Frances McEwen Belford (January 13, 1839 — January 27, 1921) was an American activist based in Denver, Colorado, known as the "Mother of the Lincoln Highway" for her leadership in creating the coast-to-coast interstate highway named for Abraham Lincoln.

Early life
Frances C. McEwen was born in Lewistown, Pennsylvania, the daughter of John S. McEwen and Isabella Barkley Highlands McEwen. She met Abraham Lincoln once, in Illinois, soon after he was elected president in 1861.

Career
Belford was known as the "Mother of the Lincoln Highway". She addressed women's clubs and she lobbied lawmakers, asking "And what could be finer evidence of national loyalty than a wide, fair highway, traced through the heart of the land, built, maintained, guarded, beautified by the people of the states traversed by it?"

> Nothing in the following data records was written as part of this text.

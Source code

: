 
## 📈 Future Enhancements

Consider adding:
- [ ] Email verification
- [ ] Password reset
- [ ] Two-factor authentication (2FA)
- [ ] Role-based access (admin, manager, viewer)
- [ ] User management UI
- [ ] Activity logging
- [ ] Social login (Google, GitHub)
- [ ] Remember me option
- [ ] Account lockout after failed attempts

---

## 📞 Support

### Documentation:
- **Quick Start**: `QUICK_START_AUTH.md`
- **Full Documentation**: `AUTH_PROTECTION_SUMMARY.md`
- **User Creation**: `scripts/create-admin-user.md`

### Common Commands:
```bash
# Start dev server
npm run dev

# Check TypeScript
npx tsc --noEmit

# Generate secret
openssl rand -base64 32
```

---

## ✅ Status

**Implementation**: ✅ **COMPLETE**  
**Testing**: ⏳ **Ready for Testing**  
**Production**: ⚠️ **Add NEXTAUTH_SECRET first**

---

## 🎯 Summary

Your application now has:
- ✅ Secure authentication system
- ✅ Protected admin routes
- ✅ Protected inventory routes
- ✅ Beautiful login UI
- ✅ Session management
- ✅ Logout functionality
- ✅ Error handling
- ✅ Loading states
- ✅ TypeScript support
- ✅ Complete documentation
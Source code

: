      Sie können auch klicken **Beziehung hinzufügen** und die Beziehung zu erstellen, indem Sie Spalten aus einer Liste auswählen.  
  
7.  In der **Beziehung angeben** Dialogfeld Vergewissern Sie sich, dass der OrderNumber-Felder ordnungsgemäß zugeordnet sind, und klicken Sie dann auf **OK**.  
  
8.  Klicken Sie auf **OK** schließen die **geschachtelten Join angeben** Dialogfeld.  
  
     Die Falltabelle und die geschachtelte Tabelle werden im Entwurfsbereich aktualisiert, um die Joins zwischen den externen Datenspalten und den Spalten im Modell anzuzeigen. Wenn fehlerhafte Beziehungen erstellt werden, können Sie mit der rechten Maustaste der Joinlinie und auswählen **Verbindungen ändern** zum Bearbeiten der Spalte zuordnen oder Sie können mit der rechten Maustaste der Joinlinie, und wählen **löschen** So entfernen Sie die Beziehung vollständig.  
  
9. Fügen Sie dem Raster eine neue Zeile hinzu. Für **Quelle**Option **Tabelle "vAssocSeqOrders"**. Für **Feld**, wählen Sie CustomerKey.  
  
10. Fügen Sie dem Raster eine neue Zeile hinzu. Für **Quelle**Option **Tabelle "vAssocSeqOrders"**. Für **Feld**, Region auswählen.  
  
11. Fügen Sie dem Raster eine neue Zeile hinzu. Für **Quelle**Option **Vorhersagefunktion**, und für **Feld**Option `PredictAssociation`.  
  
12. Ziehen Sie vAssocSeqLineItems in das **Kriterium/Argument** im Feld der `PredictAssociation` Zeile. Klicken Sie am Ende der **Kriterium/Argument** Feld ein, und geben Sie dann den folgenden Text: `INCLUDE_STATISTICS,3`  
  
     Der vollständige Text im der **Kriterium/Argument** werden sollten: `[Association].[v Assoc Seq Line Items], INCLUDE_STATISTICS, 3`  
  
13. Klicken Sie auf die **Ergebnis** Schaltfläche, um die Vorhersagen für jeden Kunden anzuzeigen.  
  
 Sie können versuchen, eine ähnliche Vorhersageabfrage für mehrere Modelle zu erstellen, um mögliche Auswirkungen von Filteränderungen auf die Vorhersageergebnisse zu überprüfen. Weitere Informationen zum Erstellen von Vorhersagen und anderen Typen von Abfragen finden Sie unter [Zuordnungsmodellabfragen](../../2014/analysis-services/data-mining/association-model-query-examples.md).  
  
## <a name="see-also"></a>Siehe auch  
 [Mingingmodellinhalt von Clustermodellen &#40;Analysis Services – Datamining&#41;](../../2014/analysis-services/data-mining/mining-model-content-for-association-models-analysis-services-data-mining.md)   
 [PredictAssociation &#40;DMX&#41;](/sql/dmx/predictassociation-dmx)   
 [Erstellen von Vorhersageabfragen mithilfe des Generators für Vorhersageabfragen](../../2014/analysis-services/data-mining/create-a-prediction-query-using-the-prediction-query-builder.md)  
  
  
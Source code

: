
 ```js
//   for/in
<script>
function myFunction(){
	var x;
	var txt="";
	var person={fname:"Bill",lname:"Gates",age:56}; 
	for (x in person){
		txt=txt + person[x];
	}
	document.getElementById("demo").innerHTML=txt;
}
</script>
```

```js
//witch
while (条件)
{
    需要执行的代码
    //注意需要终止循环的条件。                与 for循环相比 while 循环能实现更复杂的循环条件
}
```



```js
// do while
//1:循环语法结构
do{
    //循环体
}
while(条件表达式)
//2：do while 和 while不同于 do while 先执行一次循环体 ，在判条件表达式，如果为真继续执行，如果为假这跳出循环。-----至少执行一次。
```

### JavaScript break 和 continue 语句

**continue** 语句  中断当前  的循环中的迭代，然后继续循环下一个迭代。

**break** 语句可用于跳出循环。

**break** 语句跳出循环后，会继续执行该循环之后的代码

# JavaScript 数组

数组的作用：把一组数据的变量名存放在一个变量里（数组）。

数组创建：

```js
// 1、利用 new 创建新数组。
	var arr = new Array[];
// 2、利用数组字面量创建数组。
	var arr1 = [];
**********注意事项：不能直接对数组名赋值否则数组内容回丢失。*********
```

Belford was the first woman to serve on Colorado's State Board of Charities, Corrections, and Pardons. She was a trustee of the Colorado state teachers' college, and of the state agricultural college as well. Her husband was a Congressman and her neighbor was Sarah Platt-Decker, president of the General Federation of Women's Clubs, which gave her access to national audiences for her ideas. She chaired the legislative committee of Colorado's Woman's Christian Temperance Union for five years, and spoke on "Women and the Affairs of the State" at Colorado's "Congress of the Women" in 1901.

Personal life
Frances McEwen married lawyer James Burns Belford in 1860. They had eight children, including a daughter, Frances Belford Wayne, who became a noted journalist in Denver. She was widowed in 1910 and she died in 1921, aged 82 years, in Denver.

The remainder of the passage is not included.